Değerli okuyucum.
Dinimizde, Ramazan ve Kurban adında iki bayramımız vardır. Asr-ı Saadet’te bu bayramlar Iydül-Fıtr ve Iydül-Adhâ isimleriyle, hicretin 2. yılından itibaren kutlanmaya başlanmıştır. Kurban Bayramı namazı ve Kurban kesilmesi de yine bu yıldan itibaren yerine getirilmiştir.
Tekbirlerin Anlamı…
Kurban bayramının kutlandığı günler, aynı zamanda hicri 9. yıldan itibaren farz kılınan Hac ibadetinin ifa edildiği günlere denk gelmektedir. Hadis-i Şerif’lerde “Günlerin en faziletlisi” olarak bildirilen Arefe gününün sabahından itibaren bayramın 4. günü ikindi namazına kadar, 23 vakitte farz namazlardan sonra tekbir okunur. Bu tekbirlere Teşriktekbirleri denilir.
Bayram günlerinde okumamız vacip olan bu tekbirlerin bir hatırası olduğunu ifade etmek ve sizlerle paylaşmak istiyorum. Hz. Abdullah b. Abbas, (ra) Peygamber Efendimiz’den (sav) aldığı bilgilerle şöyle aktarıyor:
“Baba-oğul, Allah’ın emrine teslim oldular. Emr-i İlâhi’ye ikisi de boyun eğdiler. Babası eline bıçağı almıştı ki, Cebrail (as) beraberinde kocaman bir koçla semadan hızla yeryüzüne indi. Sesi yeryüzünde yankılanırken dilindeki zikir şuydu:
Allâhü Ekber, Allâhü Ekber…
Böylesine büyük bir sınava muhatap olan Hz. İbrahim, başını kaldırıp da bir koçla birlikte gelen Cebrail’i görünce büyük bir sevinçle bu zikre şu sözlerle iştirak etti:
Lâ ilâhe illallâhu vallâhü ekber…
Semada başlayıp yerde devam eden bu eşsiz zikri, canını Rabbine feda etmeye hazır olan; büyük bir teslimiyet ve rıza duyguları içinde bir kurbanlık gibi boynunu uzatan Hz. İsmail tamamladı:
Allâhü Ekber ve lillâhil hamd…
İşte her birimiz Kurban Bayramının dördüncü günü ikindi namazına kadar devam edecek bu tekbirleri okurken; bu tekbirlerin, aslında ilk defa, Hz.

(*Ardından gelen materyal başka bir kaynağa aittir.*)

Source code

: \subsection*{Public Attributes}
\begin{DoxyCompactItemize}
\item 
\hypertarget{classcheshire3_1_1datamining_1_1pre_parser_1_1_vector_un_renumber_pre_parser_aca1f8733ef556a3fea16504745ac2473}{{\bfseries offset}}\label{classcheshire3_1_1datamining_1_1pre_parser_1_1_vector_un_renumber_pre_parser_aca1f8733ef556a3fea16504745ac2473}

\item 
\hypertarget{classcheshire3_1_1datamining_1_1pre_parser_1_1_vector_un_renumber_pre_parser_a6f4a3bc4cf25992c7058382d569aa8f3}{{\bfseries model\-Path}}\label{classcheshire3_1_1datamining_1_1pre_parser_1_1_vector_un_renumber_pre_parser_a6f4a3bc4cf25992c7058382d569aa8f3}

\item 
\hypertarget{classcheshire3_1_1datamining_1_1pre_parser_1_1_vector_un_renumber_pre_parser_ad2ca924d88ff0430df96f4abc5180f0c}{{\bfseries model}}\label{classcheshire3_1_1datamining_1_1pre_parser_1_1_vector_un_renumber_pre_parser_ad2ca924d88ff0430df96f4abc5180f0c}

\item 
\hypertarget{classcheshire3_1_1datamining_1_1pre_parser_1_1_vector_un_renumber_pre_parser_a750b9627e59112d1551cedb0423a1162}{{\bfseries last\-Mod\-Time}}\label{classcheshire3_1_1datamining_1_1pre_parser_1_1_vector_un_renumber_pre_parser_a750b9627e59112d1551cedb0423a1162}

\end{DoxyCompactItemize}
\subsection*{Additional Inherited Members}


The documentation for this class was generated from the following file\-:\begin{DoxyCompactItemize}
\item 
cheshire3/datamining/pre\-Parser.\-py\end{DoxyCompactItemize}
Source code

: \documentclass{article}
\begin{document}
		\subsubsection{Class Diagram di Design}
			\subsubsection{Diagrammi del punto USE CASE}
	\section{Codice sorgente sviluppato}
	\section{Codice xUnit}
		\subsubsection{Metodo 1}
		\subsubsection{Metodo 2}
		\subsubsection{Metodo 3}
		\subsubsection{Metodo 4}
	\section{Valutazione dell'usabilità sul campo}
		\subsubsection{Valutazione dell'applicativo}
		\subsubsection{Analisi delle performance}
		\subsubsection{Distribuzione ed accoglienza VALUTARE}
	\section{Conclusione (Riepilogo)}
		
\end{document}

Cebrail ile birlikte teslimiyetin zirvesindeki baba-oğulun zikir ve tesbihleri olduğunu düşünerek okumalıdır.
Asr-ı Saadet’te Bayram Sevinci
Değerli okuyucum.
Bayram sevincinin en yüksek düzeyde yaşandığı Asr-ı Saadet’te bayram namazları genç kızlar ve kadınların da iştirak ettiği kalabalık bir cemaatle eda edilip, topluca tekbirler getirilirdi. Peygamberimiz (sav) bayramlara maddi ve manevi açıdan hazırlıklı girilmesini, bugünlerde temiz ve güzel elbiseler giyilmesini ve çocuklara da güzel elbiseler giydirilmesini isterdi. Bayram günlerinde kılıç ve diğer silahların taşınmasını yasaklamıştı. Çünkü Resul-i Ekrem (sav) bayramın huzur ve sevinç ortamının hiçbir surette bozulmasını istememişti.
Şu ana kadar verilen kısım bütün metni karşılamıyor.